Instructions for the task = How many lines of these entries hold the string "할당하는"? Answer with the number alone.
Data extracts START
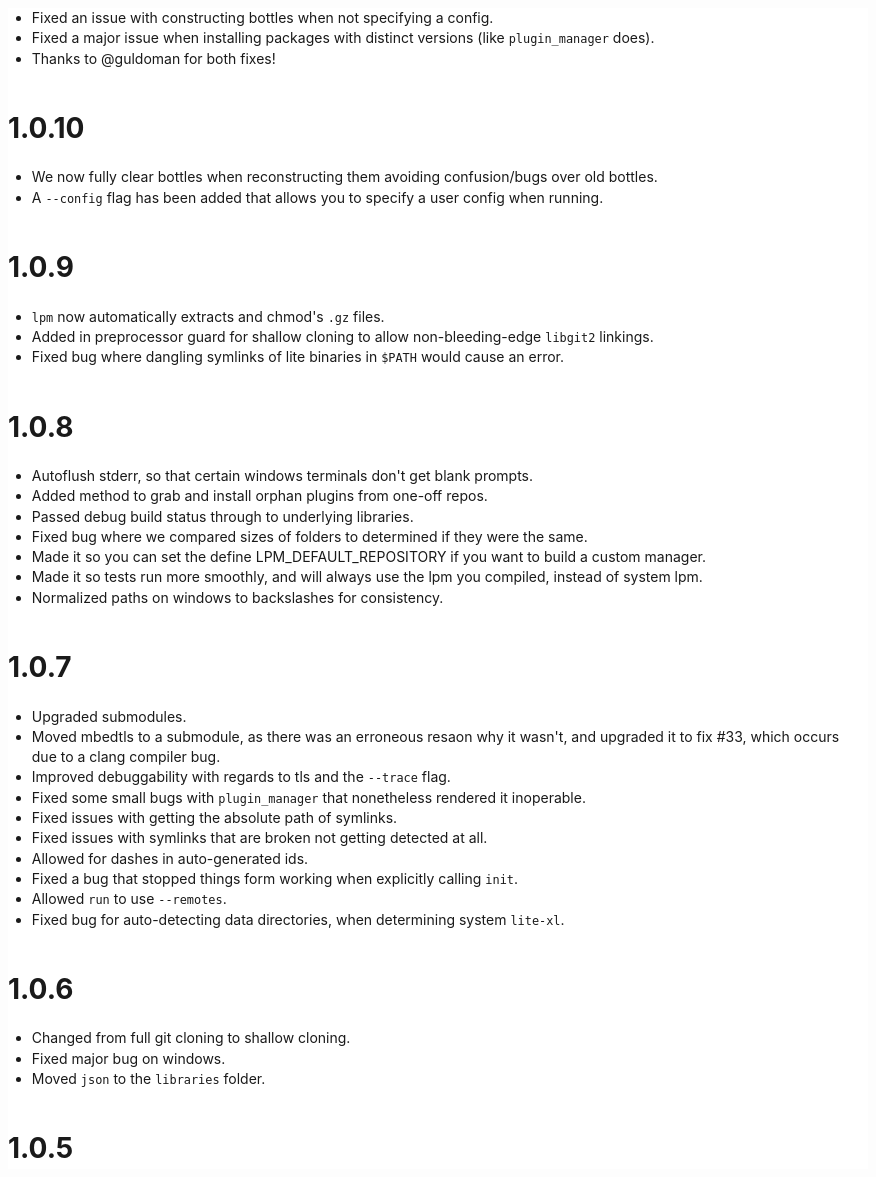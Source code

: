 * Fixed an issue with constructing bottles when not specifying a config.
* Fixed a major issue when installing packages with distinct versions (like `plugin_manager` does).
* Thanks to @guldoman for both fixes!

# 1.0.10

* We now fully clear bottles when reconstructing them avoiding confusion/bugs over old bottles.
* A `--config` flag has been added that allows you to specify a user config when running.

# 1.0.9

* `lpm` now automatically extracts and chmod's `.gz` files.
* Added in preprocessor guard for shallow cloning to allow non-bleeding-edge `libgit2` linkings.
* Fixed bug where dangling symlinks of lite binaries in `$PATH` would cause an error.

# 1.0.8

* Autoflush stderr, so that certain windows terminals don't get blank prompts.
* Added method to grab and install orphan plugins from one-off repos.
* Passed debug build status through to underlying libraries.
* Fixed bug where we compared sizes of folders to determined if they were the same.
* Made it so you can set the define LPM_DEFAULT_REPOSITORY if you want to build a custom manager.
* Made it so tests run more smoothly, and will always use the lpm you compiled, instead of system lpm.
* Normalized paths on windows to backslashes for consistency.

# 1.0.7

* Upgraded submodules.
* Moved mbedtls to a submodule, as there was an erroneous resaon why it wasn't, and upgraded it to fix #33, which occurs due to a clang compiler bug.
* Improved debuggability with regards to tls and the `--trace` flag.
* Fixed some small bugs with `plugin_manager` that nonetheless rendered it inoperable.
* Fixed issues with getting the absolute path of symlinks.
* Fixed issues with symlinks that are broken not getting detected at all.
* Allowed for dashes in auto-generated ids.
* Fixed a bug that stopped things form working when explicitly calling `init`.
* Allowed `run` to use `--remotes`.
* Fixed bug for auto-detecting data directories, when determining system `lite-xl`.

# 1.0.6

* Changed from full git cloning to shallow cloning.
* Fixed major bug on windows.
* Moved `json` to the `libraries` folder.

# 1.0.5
Data extracts END
Data extracts START
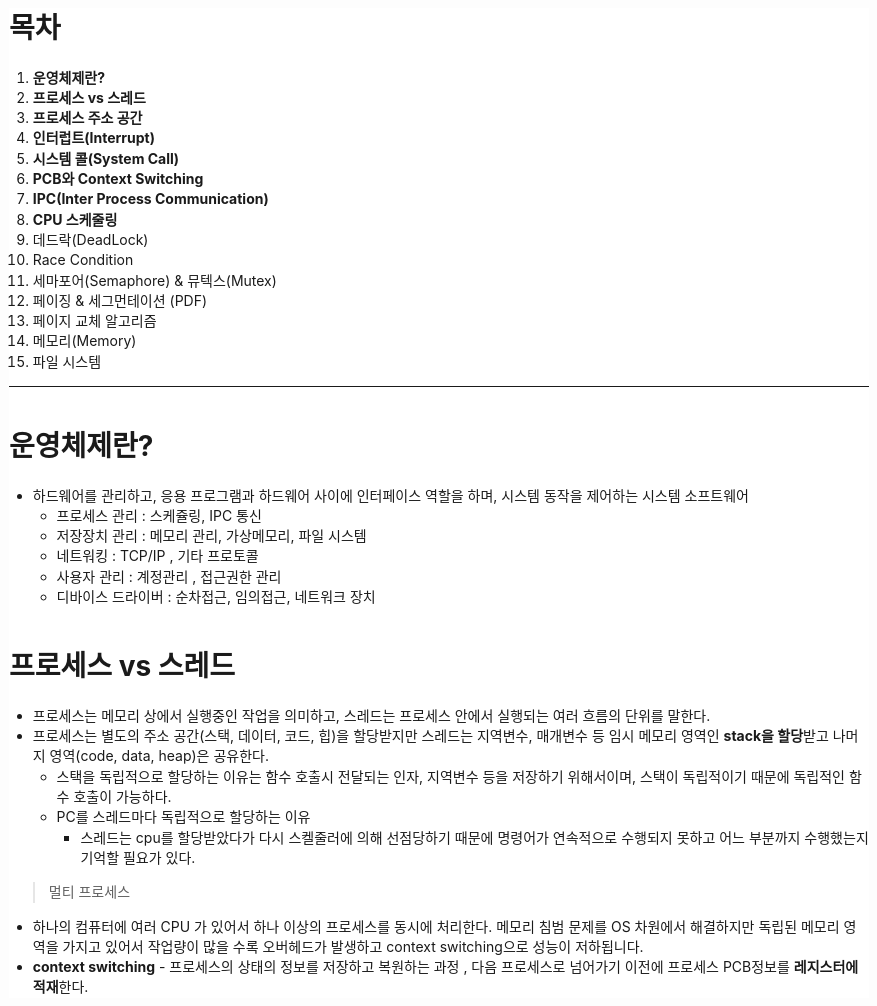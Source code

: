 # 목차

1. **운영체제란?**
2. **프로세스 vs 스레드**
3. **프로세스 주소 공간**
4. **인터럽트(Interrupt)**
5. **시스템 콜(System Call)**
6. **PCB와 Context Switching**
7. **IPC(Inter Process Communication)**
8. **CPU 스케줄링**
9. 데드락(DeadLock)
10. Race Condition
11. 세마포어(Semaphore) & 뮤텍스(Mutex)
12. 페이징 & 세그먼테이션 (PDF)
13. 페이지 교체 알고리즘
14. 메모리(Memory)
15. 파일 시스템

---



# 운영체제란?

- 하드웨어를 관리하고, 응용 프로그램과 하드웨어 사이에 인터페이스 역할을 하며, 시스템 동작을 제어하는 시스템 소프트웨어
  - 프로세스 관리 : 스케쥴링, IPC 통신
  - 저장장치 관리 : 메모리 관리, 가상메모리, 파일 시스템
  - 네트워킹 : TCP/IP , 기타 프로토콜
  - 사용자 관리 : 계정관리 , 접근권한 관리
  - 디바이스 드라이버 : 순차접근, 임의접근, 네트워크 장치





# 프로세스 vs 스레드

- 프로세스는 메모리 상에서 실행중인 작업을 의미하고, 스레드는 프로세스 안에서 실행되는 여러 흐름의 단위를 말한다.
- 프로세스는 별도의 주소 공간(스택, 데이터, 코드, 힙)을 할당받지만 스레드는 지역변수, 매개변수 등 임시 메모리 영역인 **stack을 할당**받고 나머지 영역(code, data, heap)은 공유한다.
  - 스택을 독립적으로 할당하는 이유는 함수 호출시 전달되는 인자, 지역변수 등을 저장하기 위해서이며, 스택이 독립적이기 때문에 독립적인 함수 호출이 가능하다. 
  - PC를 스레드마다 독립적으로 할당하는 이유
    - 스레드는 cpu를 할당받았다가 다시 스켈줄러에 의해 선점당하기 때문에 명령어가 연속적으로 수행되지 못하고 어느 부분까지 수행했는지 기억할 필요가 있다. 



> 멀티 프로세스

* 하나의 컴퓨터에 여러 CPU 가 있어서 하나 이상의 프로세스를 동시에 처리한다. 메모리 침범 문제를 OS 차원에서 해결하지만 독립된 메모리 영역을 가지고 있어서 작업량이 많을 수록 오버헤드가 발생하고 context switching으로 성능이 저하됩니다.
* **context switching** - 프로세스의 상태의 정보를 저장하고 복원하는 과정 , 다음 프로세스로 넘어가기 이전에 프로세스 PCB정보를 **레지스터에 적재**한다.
Data extracts END
Data extracts START
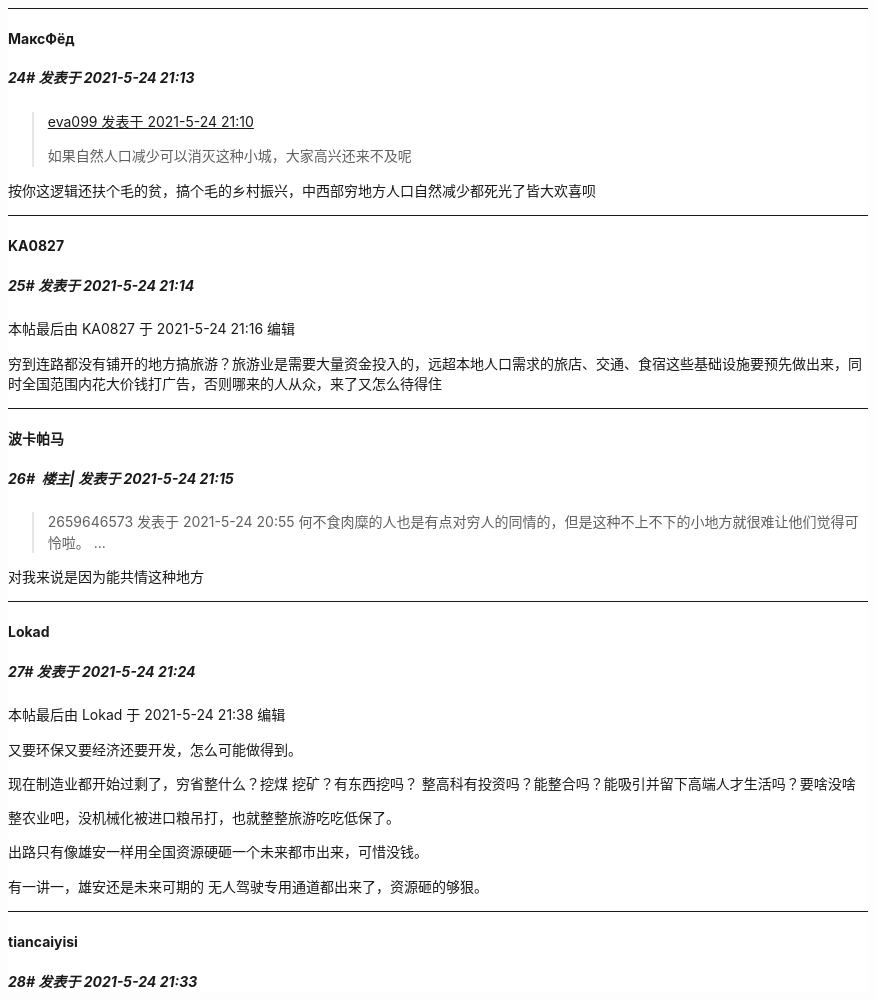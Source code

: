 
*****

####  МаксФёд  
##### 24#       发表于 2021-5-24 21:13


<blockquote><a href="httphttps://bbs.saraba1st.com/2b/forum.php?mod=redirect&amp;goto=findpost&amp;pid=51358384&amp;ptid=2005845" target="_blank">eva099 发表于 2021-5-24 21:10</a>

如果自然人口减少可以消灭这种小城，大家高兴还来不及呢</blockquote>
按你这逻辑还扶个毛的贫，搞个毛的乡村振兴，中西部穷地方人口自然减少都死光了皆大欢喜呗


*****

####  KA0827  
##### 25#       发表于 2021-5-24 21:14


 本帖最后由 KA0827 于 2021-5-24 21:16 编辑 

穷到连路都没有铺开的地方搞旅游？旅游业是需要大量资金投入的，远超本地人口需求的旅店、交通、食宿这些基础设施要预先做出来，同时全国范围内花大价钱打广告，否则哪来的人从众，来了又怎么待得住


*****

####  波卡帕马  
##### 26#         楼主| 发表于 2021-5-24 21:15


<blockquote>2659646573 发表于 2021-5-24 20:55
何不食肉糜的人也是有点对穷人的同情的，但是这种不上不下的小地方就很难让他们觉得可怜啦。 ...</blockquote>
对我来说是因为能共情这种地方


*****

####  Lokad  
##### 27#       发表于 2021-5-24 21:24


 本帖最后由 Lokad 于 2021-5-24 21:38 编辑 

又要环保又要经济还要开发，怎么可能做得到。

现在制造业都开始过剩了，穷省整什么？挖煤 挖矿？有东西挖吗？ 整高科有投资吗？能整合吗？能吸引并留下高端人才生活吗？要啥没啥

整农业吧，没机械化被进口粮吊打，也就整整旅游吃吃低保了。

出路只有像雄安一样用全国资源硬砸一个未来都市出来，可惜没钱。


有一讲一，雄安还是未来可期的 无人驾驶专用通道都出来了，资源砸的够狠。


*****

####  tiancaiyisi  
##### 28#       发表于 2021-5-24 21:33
Data extracts END
Response below = 2